MATERIAL PROVIDED ▸
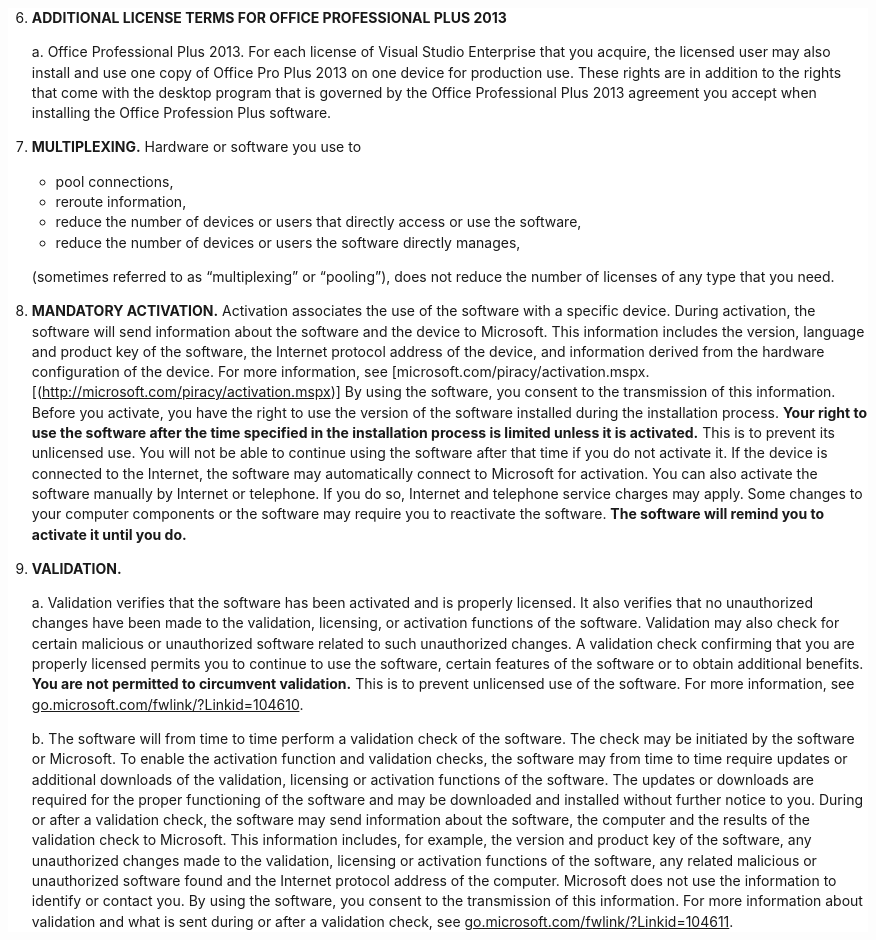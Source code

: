 6.  **ADDITIONAL LICENSE TERMS FOR OFFICE PROFESSIONAL PLUS 2013** 

    a. Office Professional Plus 2013. For each license of Visual Studio Enterprise that you acquire, the licensed user may also install and use one copy of Office Pro Plus 2013 on one device for production use. These rights are in addition to the rights that come with the desktop program that is governed by the Office Professional Plus 2013 agreement you accept when installing the Office Profession Plus software.

7.  **MULTIPLEXING.** Hardware or software you use to 
    - pool connections,
    - reroute information,
    - reduce the number of devices or users that directly access or use the software,
    - reduce the number of devices or users the software directly manages, 

    (sometimes referred to as “multiplexing” or “pooling”), does not reduce the number of licenses of any type that you need.


8. **MANDATORY ACTIVATION.** Activation associates the use of the software with a specific device. During activation, the software will send information about the software and the device to Microsoft. This information includes the version, language and product key of the software, the Internet protocol address of the device, and information derived from the hardware configuration of the device. For more information, see [microsoft.com/piracy/activation.mspx.[(http://microsoft.com/piracy/activation.mspx)] By using the software, you consent to the transmission of this information. Before you activate, you have the right to use the version of the software installed during the installation process. **Your right to use the software after the time specified in the installation process is limited unless it is activated.** This is to prevent its unlicensed use. You will not be able to continue using the software after that time if you do not activate it. If the device is connected to the Internet, the software may automatically connect to Microsoft for activation. You can also activate the software manually by Internet or telephone. If you do so, Internet and telephone service charges may apply. Some changes to your computer components or the software may require you to reactivate the software. **The software will remind you to activate it until you do.**

9. **VALIDATION.**

     a. Validation verifies that the software has been activated and is properly licensed. It also verifies that no unauthorized changes have been made to the validation, licensing, or activation functions of the software. Validation may also check for certain malicious or unauthorized software related to such unauthorized changes. A validation check confirming that you are properly licensed permits you to continue to use the software, certain features of the software or to obtain additional benefits. **You are not permitted to circumvent validation.** This is to prevent unlicensed use of the software. For more information, see [go.microsoft.com/fwlink/?Linkid=104610](http://go.microsoft.com/fwlink/?Linkid=104610).

    b. The software will from time to time perform a validation check of the software. The check may be initiated by the software or Microsoft. To enable the activation function and validation checks, the software may from time to time require updates or additional downloads of the validation, licensing or activation functions of the software. The updates or downloads are required for the proper functioning of the software and may be downloaded and installed without further notice to you. During or after a validation check, the software may send information about the software, the computer and the results of the validation check to Microsoft. This information includes, for example, the version and product key of the software, any unauthorized changes made to the validation, licensing or activation functions of the software, any related malicious or unauthorized software found and the Internet protocol address of the computer. Microsoft does not use the information to identify or contact you. By using the software, you consent to the transmission of this information. For more information about validation and what is sent during or after a validation check, see [go.microsoft.com/fwlink/?Linkid=104611](http://go.microsoft.com/fwlink/?Linkid=104611).
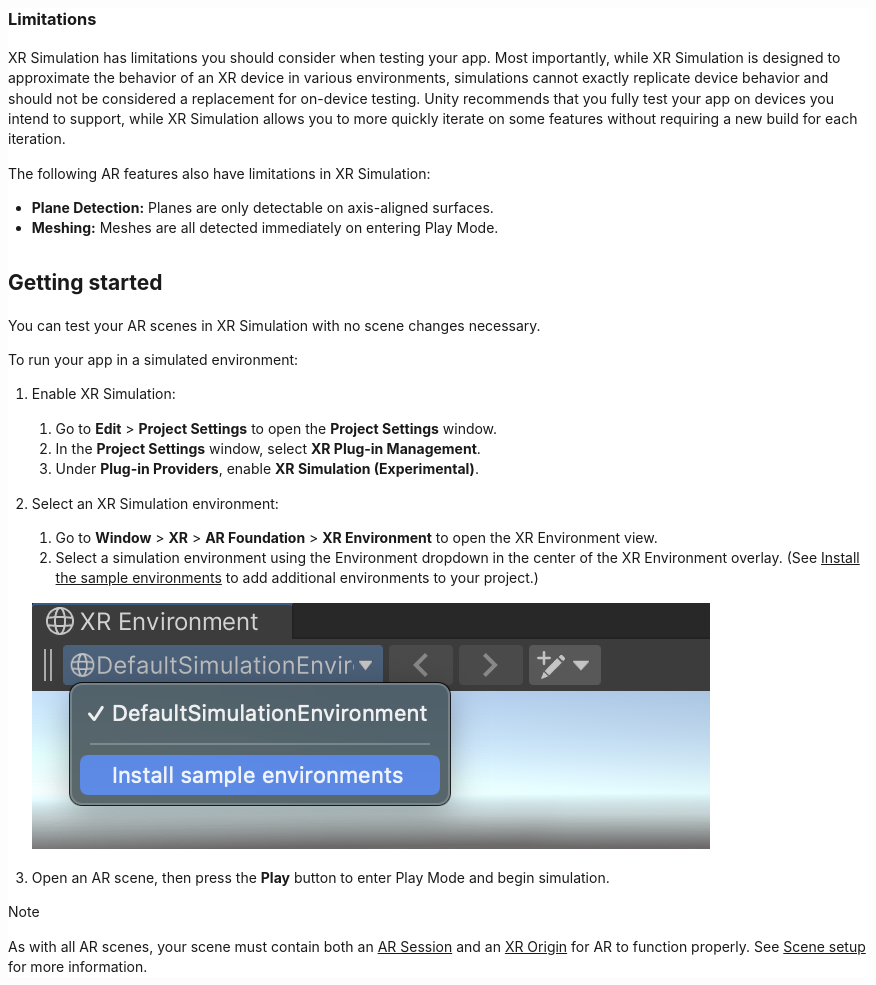 ### Limitations

XR Simulation has limitations you should consider when testing your app. Most importantly, while XR Simulation is designed to approximate the behavior of an XR device in various environments, simulations cannot exactly replicate device behavior and should not be considered a replacement for on-device testing. Unity recommends that you fully test your app on devices you intend to support, while XR Simulation allows you to more quickly iterate on some features without requiring a new build for each iteration.

The following AR features also have limitations in XR Simulation:

* **Plane Detection:** Planes are only detectable on axis-aligned surfaces.
* **Meshing:** Meshes are all detected immediately on entering Play Mode.

## Getting started

You can test your AR scenes in XR Simulation with no scene changes necessary.

To run your app in a simulated environment:

1. Enable XR Simulation:

   1. Go to **Edit** > **Project Settings** to open the **Project Settings** window.
   2. In the **Project Settings** window, select **XR Plug-in Management**.
   3. Under **Plug-in Providers**, enable **XR Simulation (Experimental)**.

2. Select an XR Simulation environment:
   
   1. Go to **Window** > **XR** > **AR Foundation** > **XR Environment** to open the XR Environment view.
   2. Select a simulation environment using the Environment dropdown in the center of the XR Environment overlay. (See [Install the sample environments](#install-the-sample-environments) to add additional environments to your project.)

   ![XR Environment overlay](images/install-sample-environments.png)

3. Open an AR scene, then press the **Play** button to enter Play Mode and begin simulation.

> [!NOTE]
> As with all AR scenes, your scene must contain both an [AR Session](xref:arfoundation-manual#ar-session) and an [XR Origin](xref:arfoundation-manual#xr-origin) for AR to function properly. See [Scene setup](xref:arfoundation-manual#scene-setup) for more information.
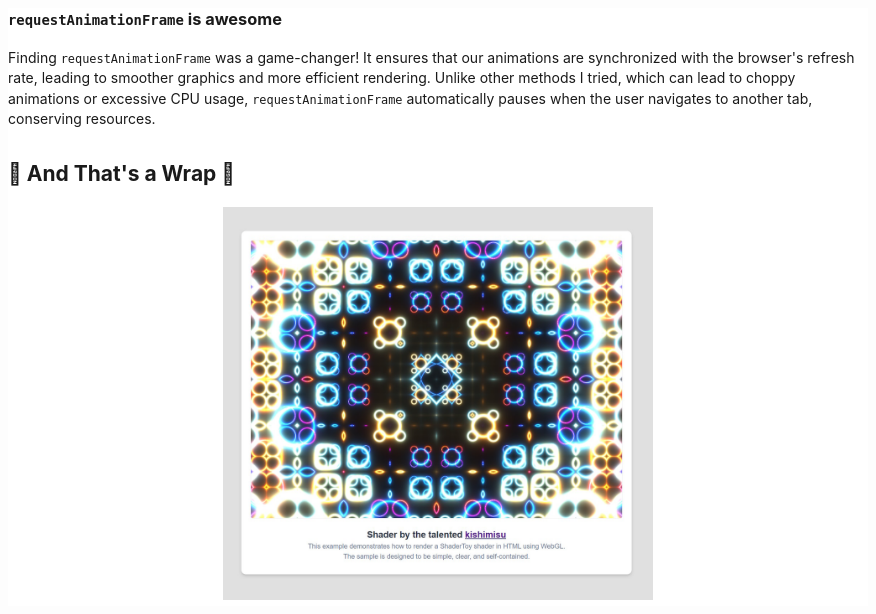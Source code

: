 ### `requestAnimationFrame` is awesome

Finding `requestAnimationFrame` was a game-changer! It ensures that our animations are synchronized with the browser's refresh rate, leading to smoother graphics and more efficient rendering. Unlike other methods I tried, which can lead to choppy animations or excessive CPU usage, `requestAnimationFrame` automatically pauses when the user navigates to another tab, conserving resources.

## 🎁 And That's a Wrap 🎁

<p align="center">
  <img src="assets/webgl-canvas.jpg" alt="A WebGL Canvas" style="width: 50%;" />
</p>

WORK REQUEST ▸ Please find every line in the records above that holds the word "Settings" and copy it.

RESPONSE FOR THIS EXERCISE ▸
   1. Go to **Edit** > **Project Settings** to open the **Project Settings** window.
   2. In the **Project Settings** window, select **XR Plug-in Management**.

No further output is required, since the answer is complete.